[ZSL] Results doesn't match hugging face demo
ismailmaj opened this issue · 5 comments
./bin/zsl -m ../../laion_clip-vit-b-32-laion2b-s34b-b79k.ggmlv0.f16.bin --image ../pic.png --text "playing music" --text "playing sports"
clip_model_load: loading model from '../../laion_clip-vit-b-32-laion2b-s34b-b79k.ggmlv0.f16.bin' - please wait....................................................clip_model_load: model size = 288.93 MB / num tensors = 397
clip_model_load: model loaded
playing music = 0.5308
playing sports = 0.4692
Expected results:
playing music = 1.000
playing sports = 0.000
https://huggingface.co/laion/CLIP-ViT-B-32-laion2B-s34B-b79K
Seconded. I was about to post a similar issue.
The results are inaccurate a lot of the time. On some images it even gives inverted results, classifying X as Y and Y as X... Not clear why this is happening.

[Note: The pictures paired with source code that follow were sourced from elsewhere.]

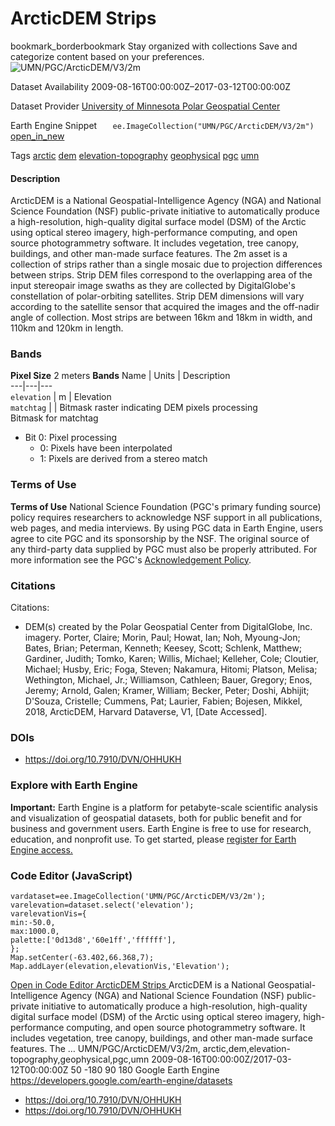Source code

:  
#  ArcticDEM Strips 
bookmark_borderbookmark Stay organized with collections  Save and categorize content based on your preferences. 
![UMN/PGC/ArcticDEM/V3/2m](https://developers.google.com/earth-engine/datasets/images/UMN/UMN_PGC_ArcticDEM_V3_2m_sample.png) 

Dataset Availability
    2009-08-16T00:00:00Z–2017-03-12T00:00:00Z 

Dataset Provider
     [ University of Minnesota Polar Geospatial Center ](https://www.pgc.umn.edu/data/arcticdem/) 

Earth Engine Snippet
     `    ee.ImageCollection("UMN/PGC/ArcticDEM/V3/2m")   ` [ open_in_new ](https://code.earthengine.google.com/?scriptPath=Examples:Datasets/UMN/UMN_PGC_ArcticDEM_V3_2m) 

Tags
     [arctic](https://developers.google.com/earth-engine/datasets/tags/arctic) [dem](https://developers.google.com/earth-engine/datasets/tags/dem) [elevation-topography](https://developers.google.com/earth-engine/datasets/tags/elevation-topography) [geophysical](https://developers.google.com/earth-engine/datasets/tags/geophysical) [pgc](https://developers.google.com/earth-engine/datasets/tags/pgc) [umn](https://developers.google.com/earth-engine/datasets/tags/umn)
#### Description
ArcticDEM is a National Geospatial-Intelligence Agency (NGA) and National Science Foundation (NSF) public-private initiative to automatically produce a high-resolution, high-quality digital surface model (DSM) of the Arctic using optical stereo imagery, high-performance computing, and open source photogrammetry software. It includes vegetation, tree canopy, buildings, and other man-made surface features. The 2m asset is a collection of strips rather than a single mosaic due to projection differences between strips.
Strip DEM files correspond to the overlapping area of the input stereopair image swaths as they are collected by DigitalGlobe's constellation of polar-orbiting satellites. Strip DEM dimensions will vary according to the satellite sensor that acquired the images and the off-nadir angle of collection. Most strips are between 16km and 18km in width, and 110km and 120km in length.
### Bands
**Pixel Size** 2 meters 
**Bands**
Name | Units | Description  
---|---|---  
`elevation` | m | Elevation  
`matchtag` |  | Bitmask raster indicating DEM pixels processing  
Bitmask for matchtag
  * Bit 0: Pixel processing 
    * 0: Pixels have been interpolated
    * 1: Pixels are derived from a stereo match

  
### Terms of Use
**Terms of Use**
National Science Foundation (PGC's primary funding source) policy requires researchers to acknowledge NSF support in all publications, web pages, and media interviews.
By using PGC data in Earth Engine, users agree to cite PGC and its sponsorship by the NSF. The original source of any third-party data supplied by PGC must also be properly attributed.
For more information see the PGC's [Acknowledgement Policy](https://www.pgc.umn.edu/guides/user-services/acknowledgement-policy/).
### Citations
Citations:
  * DEM(s) created by the Polar Geospatial Center from DigitalGlobe, Inc. imagery. Porter, Claire; Morin, Paul; Howat, Ian; Noh, Myoung-Jon; Bates, Brian; Peterman, Kenneth; Keesey, Scott; Schlenk, Matthew; Gardiner, Judith; Tomko, Karen; Willis, Michael; Kelleher, Cole; Cloutier, Michael; Husby, Eric; Foga, Steven; Nakamura, Hitomi; Platson, Melisa; Wethington, Michael, Jr.; Williamson, Cathleen; Bauer, Gregory; Enos, Jeremy; Arnold, Galen; Kramer, William; Becker, Peter; Doshi, Abhijit; D'Souza, Cristelle; Cummens, Pat; Laurier, Fabien; Bojesen, Mikkel, 2018, ArcticDEM, Harvard Dataverse, V1, [Date Accessed].


### DOIs
  * [ https://doi.org/10.7910/DVN/OHHUKH ](https://doi.org/10.7910/DVN/OHHUKH)


### Explore with Earth Engine
**Important:** Earth Engine is a platform for petabyte-scale scientific analysis and visualization of geospatial datasets, both for public benefit and for business and government users. Earth Engine is free to use for research, education, and nonprofit use. To get started, please [register for Earth Engine access.](https://console.cloud.google.com/earth-engine)
### Code Editor (JavaScript)
```
vardataset=ee.ImageCollection('UMN/PGC/ArcticDEM/V3/2m');
varelevation=dataset.select('elevation');
varelevationVis={
min:-50.0,
max:1000.0,
palette:['0d13d8','60e1ff','ffffff'],
};
Map.setCenter(-63.402,66.368,7);
Map.addLayer(elevation,elevationVis,'Elevation');
```
[ Open in Code Editor ](https://code.earthengine.google.com/?scriptPath=Examples:Datasets/UMN/UMN_PGC_ArcticDEM_V3_2m)
[ ArcticDEM Strips ](https://developers.google.com/earth-engine/datasets/catalog/UMN_PGC_ArcticDEM_V3_2m)
ArcticDEM is a National Geospatial-Intelligence Agency (NGA) and National Science Foundation (NSF) public-private initiative to automatically produce a high-resolution, high-quality digital surface model (DSM) of the Arctic using optical stereo imagery, high-performance computing, and open source photogrammetry software. It includes vegetation, tree canopy, buildings, and other man-made surface features. The …
UMN/PGC/ArcticDEM/V3/2m, arctic,dem,elevation-topography,geophysical,pgc,umn 
2009-08-16T00:00:00Z/2017-03-12T00:00:00Z
50 -180 90 180 
Google Earth Engine
https://developers.google.com/earth-engine/datasets
  * [ https://doi.org/10.7910/DVN/OHHUKH ](https://doi.org/https://www.pgc.umn.edu/data/arcticdem/)
  * [ https://doi.org/10.7910/DVN/OHHUKH ](https://doi.org/https://developers.google.com/earth-engine/datasets/catalog/UMN_PGC_ArcticDEM_V3_2m)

This library that has great potential, so any help is much appreciated, @monatis. Thank you!
I think it's because the tokenization strategy is different from HuggingFace CLIP tokenizer.
Thanks for the fix, @monatis! However, I'm still getting inaccurate results. For example, when trying to determine if it's a man or a woman, it almost always classifies women as men. Also, strangely enough, in some cases, the score of the text "man" is higher for some images of women than for some images of men! Please take a look at the example below:
Expectation:
Result:
$ ./build/bin/zsl -m ./ggml_openai_clip-vit-base-patch32/openai_clip-vit-base-patch32.ggmlv0.f16.bin --text woman --text man --image ./img/27.jpg
man = 0.9785
woman = 0.0215
Expectation:
Result:
$ ./build/bin/zsl -m ./ggml_openai_clip-vit-base-patch32/openai_clip-vit-base-patch32.ggmlv0.f16.bin --text woman --text man --image ./img/29.jpg
man = 0.9889
woman = 0.0111
Expectation:
Result:
$ ./build/bin/zsl -m ./ggml_openai_clip-vit-base-patch32/openai_clip-vit-base-patch32.ggmlv0.f16.bin --text woman --text man --image ./img/32.jpg
man = 0.9860
woman = 0.0140
As you can see in this example, the photo of the man got 0.9785 as the score for the text "man", while the 2 photos of women got 0.9889 and 0.9860, which is very weird.
I will echo that I'm experiencing the same kind of bias when calling zsl
with the classes man
and woman
, it overwhelmingly predicts man
using CLIP-ViT-B-32-laion2B-s34B-b79K f16